Professor Jacqueline Stevens, who heads the Deportation Research Clinic at Northwestern University, told The Progressive that the tactics ICE agents reportedly employed —from arresting immigrants they weren’t originally targeting to detaining a man as he left a church—harken back to the Bush era. Some of the more underhanded practices, she said, were curtailed in the latter part of the Obama administration, which nevertheless managed to deport a record-high 2.8 million people.
Stevens, who has studied the practices of ICE for many years, says that sometimes agents do things that aren’t in accordance with instructions from their superiors. Such might have been the case with the arrest of the DACA recipient.
“A lot of this isn’t based on top-down orders,” Stevens said. “They’re not necessarily following the law and due process.”
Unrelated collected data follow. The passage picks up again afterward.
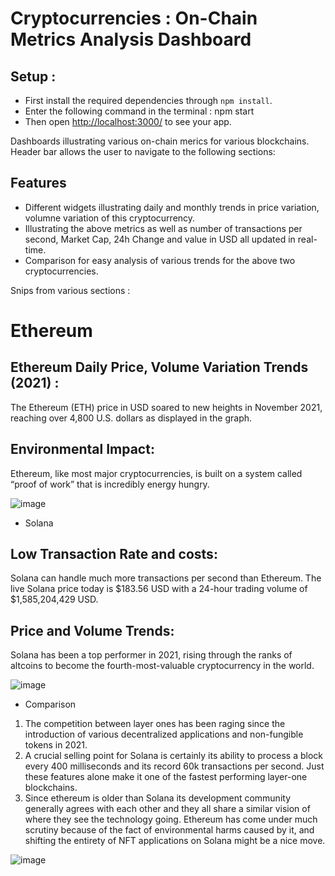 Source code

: 
# Cryptocurrencies : On-Chain Metrics Analysis Dashboard

## Setup :

* First install the required dependencies through `npm install`.
* Enter the following command in the terminal : npm start
* Then open [http://localhost:3000/](http://localhost:3000/) to see your app.


Dashboards illustrating various on-chain merics for various blockchains. Header bar allows the user to navigate to the following sections:


## Features

* Different widgets illustrating daily and monthly trends in price variation, volumne variation of this cryptocurrency.
* Illustrating the above metrics as well as number of transactions per second, Market Cap, 24h Change and value in USD all updated in real-time.
* Comparison for easy analysis of various trends for the above two cryptocurrencies.

Snips from various sections :

# Ethereum 
## Ethereum Daily Price, Volume Variation Trends (2021) :
The Ethereum (ETH) price in USD soared to new heights in November 2021, reaching over 4,800 U.S. dollars as displayed in the graph.

## Environmental Impact:
Ethereum, like most major cryptocurrencies, is built on a system called “proof of work” that is incredibly energy hungry.


 ![image](https://user-images.githubusercontent.com/54357950/146677394-3bc389c2-372e-4e49-b42e-dcd30638d0d0.png)
 
* Solana 
## Low Transaction Rate and costs:
Solana can handle much more transactions per second than Ethereum. The live Solana price today is $183.56 USD with a 24-hour trading volume of $1,585,204,429 USD.

## Price and Volume Trends:
Solana has been a top performer in 2021, rising through the ranks of altcoins to become the
fourth-most-valuable cryptocurrency in the world.

![image](https://user-images.githubusercontent.com/54357950/146677494-a50ae0da-40a6-4a64-a37a-fc9a8d7e0236.png)

* Comparison 
1) The competition between layer ones has been raging since the introduction of various
decentralized applications and non-fungible tokens in 2021.
2) A crucial selling point for Solana is certainly its ability to process a block every 400 milliseconds and its record 60k transactions per second. Just these features alone make it one of the fastest performing layer-one blockchains. 
3) Since ethereum is older than Solana its development community generally agrees with each other and they all share a similar vision of where they see the technology going. Ethereum has come under much scrutiny because of the fact of environmental harms caused by it, and shifting the entirety of NFT applications on Solana might be a nice move.

 ![image](https://user-images.githubusercontent.com/54357950/146677456-376e8b2d-2ab2-4b2e-b2bb-1ae443b62f47.png)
That raids occurred in cities whose leaders had publicly sparred with Trump over offering sanctuary to immigrants underscores the tenuous protection the designation actually offers. When a jurisdiction declares itself a sanctuary, it generally means that local law enforcement is instructed to refuse to cooperate with ICE, though immigration agents can still make their own arrests in the cities or counties in question.
If local leaders really want to provide sanctuary, Stevens said, they should start prosecuting ICE agents for violating laws against false imprisonment and kidnapping, among other acts.
The lack of transparency, especially at a time of radical change in policy, is particularly galling, said Fred Tsao, senior policy counsel for the Illinois Coalition for Immigrant and Refugee Rights.
The lack of transparency, especially at a time of radical change in policy, is particularly galling.
“ICE has never been particularly known for its transparency,” he said “But the sheer sweep of operations really call for some clarity, some fairly detailed explanation of what they are doing.”
Tsao is especially alarmed at the case of the transgender woman in El Paso.
“Usually ICE agents have much more respect not only for vulnerable individuals, but also locations such as courthouses, schools and churches,” he told The Progressive. “If this is a trend it's particularly dangerous . . . because it can chill many immigrants from seeking help.”